A male will weigh on average around 5.6 kg (12 lb.) and is larger than a typical female of 4.9 kg (11 lb.). The signature feature of the species is its huge, bulbous bill, which is straw-colored with erratic greyish markings.
The exposed culmen (or the measurement along the top of the upper mandible) is 18.8 to 24 cm (7.4 to 9.4 in), the third longest bill among extant birds after pelicans and large storks, and can outrival the pelicans in bill circumference, especially if the bill is considered as the hard, bony keratin portion.
As in the pelicans, the upper mandible is strongly keeled, ending in a sharp nail. The dark coloured legs are fairly long, with a tarsus length of 21.7 to 25.5 cm (8.5 to 10.0 in).
The shoebill’s feet are exceptionally large, with the middle toe reaching 16.8 to 18.5 cm (6.6 to 7.3 in) in length, likely assisting the species in its ability to stand on aquatic vegetation while hunting.
The neck is relatively shorter and thicker than other long-legged wading birds such as herons and cranes.
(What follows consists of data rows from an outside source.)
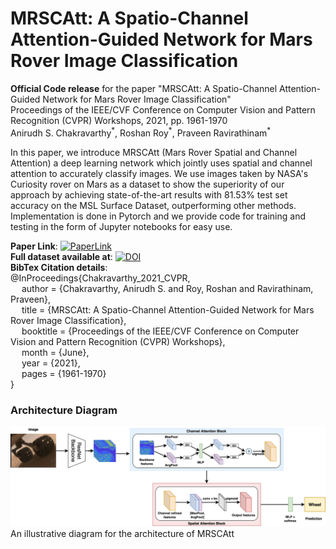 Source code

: # MRSCAtt: A Spatio-Channel Attention-Guided Network for Mars Rover Image Classification
**Official Code release** for the paper "MRSCAtt: A Spatio-Channel Attention-Guided Network for Mars Rover Image Classification"   
Proceedings of the IEEE/CVF Conference on Computer Vision and Pattern Recognition (CVPR) Workshops, 2021, pp. 1961-1970     
Anirudh S. Chakravarthy<sup>\*</sup>, Roshan Roy<sup>\*</sup>, Praveen Ravirathinam<sup>\*</sup>

In this paper, we introduce MRSCAtt (Mars Rover Spatial and Channel Attention) a deep learning network which jointly uses spatial and channel attention to accurately classify images. We use images taken by NASA's Curiosity rover on Mars as a dataset to show the superiority of our approach by achieving state-of-the-art results with 81.53% test set accuracy on the MSL Surface Dataset, outperforming other methods. Implementation is done in Pytorch and we provide code for training and testing in the form of Jupyter notebooks for easy use.

**Paper Link**: [![PaperLink](https://img.shields.io/static/v1?label=Paper%20Link&message=MRSCAtt&color=green)](https://openaccess.thecvf.com/content/CVPR2021W/AI4Space/html/Chakravarthy_MRSCAtt_A_Spatio-Channel_Attention-Guided_Network_for_Mars_Rover_Image_Classification_CVPRW_2021_paper.html)   
**Full dataset available at**: [![DOI](https://zenodo.org/badge/DOI/10.5281/zenodo.1049137.svg)](https://doi.org/10.5281/zenodo.1049137)   
**BibTex Citation details**:   
@InProceedings{Chakravarthy_2021_CVPR,   
&emsp;    author    = {Chakravarthy, Anirudh S. and Roy, Roshan and Ravirathinam, Praveen},   
&emsp;    title     = {MRSCAtt: A Spatio-Channel Attention-Guided Network for Mars Rover Image Classification},    
&emsp;    booktitle = {Proceedings of the IEEE/CVF Conference on Computer Vision and Pattern Recognition (CVPR) Workshops},   
&emsp;    month     = {June},   
&emsp;    year      = {2021},   
&emsp;    pages     = {1961-1970}   
}

### Architecture Diagram  
![alt text](https://github.com/anirudh-chakravarthy/MRSCAtt/blob/main/Network%20diagram.png)  
An illustrative diagram for the architecture of MRSCAtt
The wings are broad, with a wing chord length of 58.8 to 78 cm (23.1 to 30.7 in)
facts about the shoebill
- A shoe bill’s broad wings may span up to 2.5 meters from tip to tip well adapted to soaring. Its flapping rate of approximately 150 flaps per minute is among the slowest of any bird.
- Shoebills are specialist predators of lungfish. Their distribution through tropical East Africa seems to coincide with the availability of these fish – and also with papyrus reed beds, which is their preferred nesting habitat.
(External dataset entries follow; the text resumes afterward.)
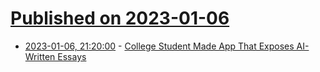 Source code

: # [Published on 2023-01-06](index.md)

* [2023-01-06, 21:20:00](https://tech.slashdot.org/story/23/01/06/207236/college-student-made-app-that-exposes-ai-written-essays?utm_source=rss1.0mainlinkanon&utm_medium=feed) - [College Student Made App That Exposes AI-Written Essays](https://tech.slashdot.org/story/23/01/06/207236/college-student-made-app-that-exposes-ai-written-essays?utm_source=rss1.0mainlinkanon&utm_medium=feed)
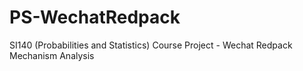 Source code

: # PS-WechatRedpack
SI140 (Probabilities and Statistics) Course Project - Wechat Redpack Mechanism Analysis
- A shoebill often benefit from living alongside hippos. These huge amphibious mammals bulldoze channels through papyrus swamps, allowing shoe bills access to otherwise inaccessible feeding areas. They also force fish to the surface, making them easier for the bird to capture.
- Shoebills take a wide variety of prey in addition to fish, including frogs, snails, water snakes, turtles, waterbirds and baby crocodiles. There is even an unconfirmed report of shoe bills feeding on a baby lechwe antelope.
- A shoebill may hatch two or more chicks, but seldom raise more than one. Stronger chicks will bully their weaker siblings, depriving them of food and sometimes killing them outright. This brutal practice also occurs among eagles. The younger chicks are a form of insurance: back-ups in case the eldest fails to survive.
In Uganda, this unique bird can be spotted in Murchison falls National park, Mabamba swamp on lake Victoria, Lake mburo National park, Toro-Semuliki game reserve, Makanaga swamp, Lwera swamp (along masaka road), Ishasha sector, Lugogo swamp (Ziwa Rhino sanctuary) and Uganda Wildlife Education Center Entebbe.
spotting the shoe bill on a safari in Uganda makes it a memorable experience.